Only 16% of teachers voted in election of teacher union for LAUSD - who pushed back hard against school reopneings and said crazy things

“Our kids didn’t lose anything. It’s OK that our babies may not have learned all their times tables. They learned resilience. They learned survival. They learned critical-thinking skills. They know the difference between a riot and a protest. They know the words insurrection and coup.” She even went so far as to suggest darkly that “learning loss” is a fake crisis marketed by shadowy purveyors of clinical and classroom assessments.

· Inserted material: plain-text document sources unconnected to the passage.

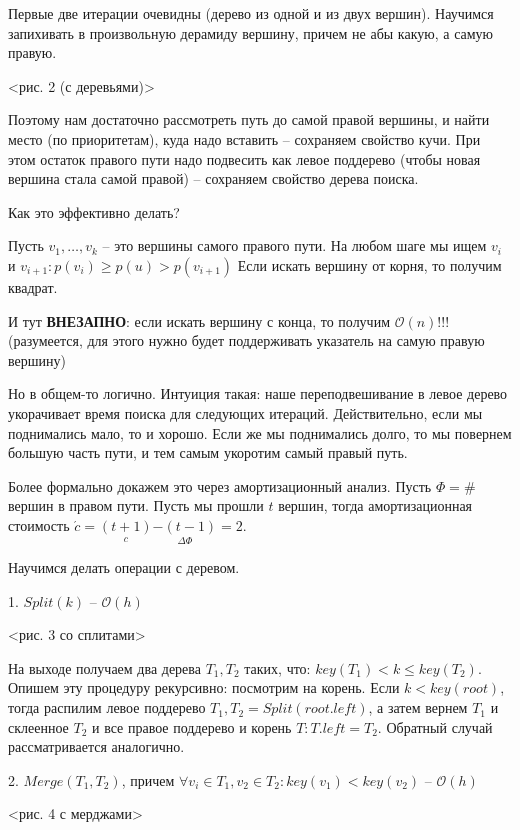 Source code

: \documentclass[fleqn, 12pt]{article}
\newcommand{\bigo}{\mathcal{O}}
\begin{document}
Первые две итерации очевидны (дерево из одной и из двух вершин). Научимся запихивать в произвольную дерамиду вершину, причем не абы какую, а самую правую.

<рис. 2 (с деревьями)>

Поэтому нам достаточно рассмотреть путь до самой правой вершины, и найти место (по приоритетам), куда надо вставить -- сохраняем свойство кучи. При этом остаток правого пути надо подвесить как левое поддерево (чтобы новая вершина стала самой правой) -- сохраняем свойство дерева поиска.

Как это эффективно делать?

Пусть $ v_1, \ldots , v_k $ -- это вершины самого правого пути. На любом шаге мы ищем $ v_i $ и $ v_{i + 1}  \colon  p(v_i) \geqslant p(u) > p(v_{i+1}) $
Если искать вершину от корня, то получим квадрат.

И тут \textbf{ВНЕЗАПНО}: если искать вершину с конца, то получим $ \bigo(n) $!!! (разумеется, для этого нужно будет поддерживать указатель на самую правую вершину)

Но в общем-то логично. Интуиция такая: наше переподвешивание в левое дерево укорачивает время поиска для следующих итераций. Действительно, если мы поднимались мало, то и хорошо. Если же мы поднимались долго, то мы повернем большую часть пути, и тем самым укоротим самый правый путь.

Более формально докажем это через амортизационный анализ. Пусть $ \Phi = \# $ вершин в правом пути. Пусть мы прошли $ t $ вершин, тогда амортизационная стоимость $ \acute{c} = \underset{c}{(t + 1)} \underset{\Delta \Phi }{-(t - 1)} = 2 $. 

\bigskip

Научимся делать операции с деревом.

1. $ Split (k) $ -- $ \bigo(h) $

<рис. 3 со сплитами>

На выходе получаем два дерева $ T_1, T_2 $ таких, что: $ key(T_1) < k \leqslant key(T_2) $. Опишем эту процедуру рекурсивно: посмотрим на корень. Если $ k < key(root) $, тогда распилим левое поддерево $ T_1, T_2 = Split (root.left) $, а затем вернем $ T_1 $ и склеенное $ T_2 $ и все правое поддерево и корень $ T: T.left = T_2 $. Обратный случай рассматривается аналогично.

2. $ Merge (T_1, T_2) $, причем $ \forall v_i \in T_1, v_2 \in T_2 \colon key(v_1) < key(v_2) $ -- $ \bigo(h) $

<рис. 4 с мерджами>
\end{document}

Theoretically, all 33,000 teachers in the union are allowed to vote for their president. In practice, though, turnout is minuscule. In the election of 2020, only 5,300 members cast ballots, or about 16 percent of the union. Myart-Cruz got 69 percent of that 16 percent, thanks in no small part to her fiery rhetoric. “The fight for racial justice is awakening a broader segment of the public to the reality of systemic racism,” she said in a speech after her election

From the start of the pandemic, relations between parents and Myart-Cruz were strained. When schools first shut down in March 2020, other districts scrambled to fill the void with Zoom classes and other remote forms of teaching. But Myart-Cruz threw a wrench in the LAUSD’s plans by insisting that teachers in her union could not be forced to teach remotely for more than four hours a day, the fewest hours of the five largest districts in California, even though they’d continue to be paid for a full day.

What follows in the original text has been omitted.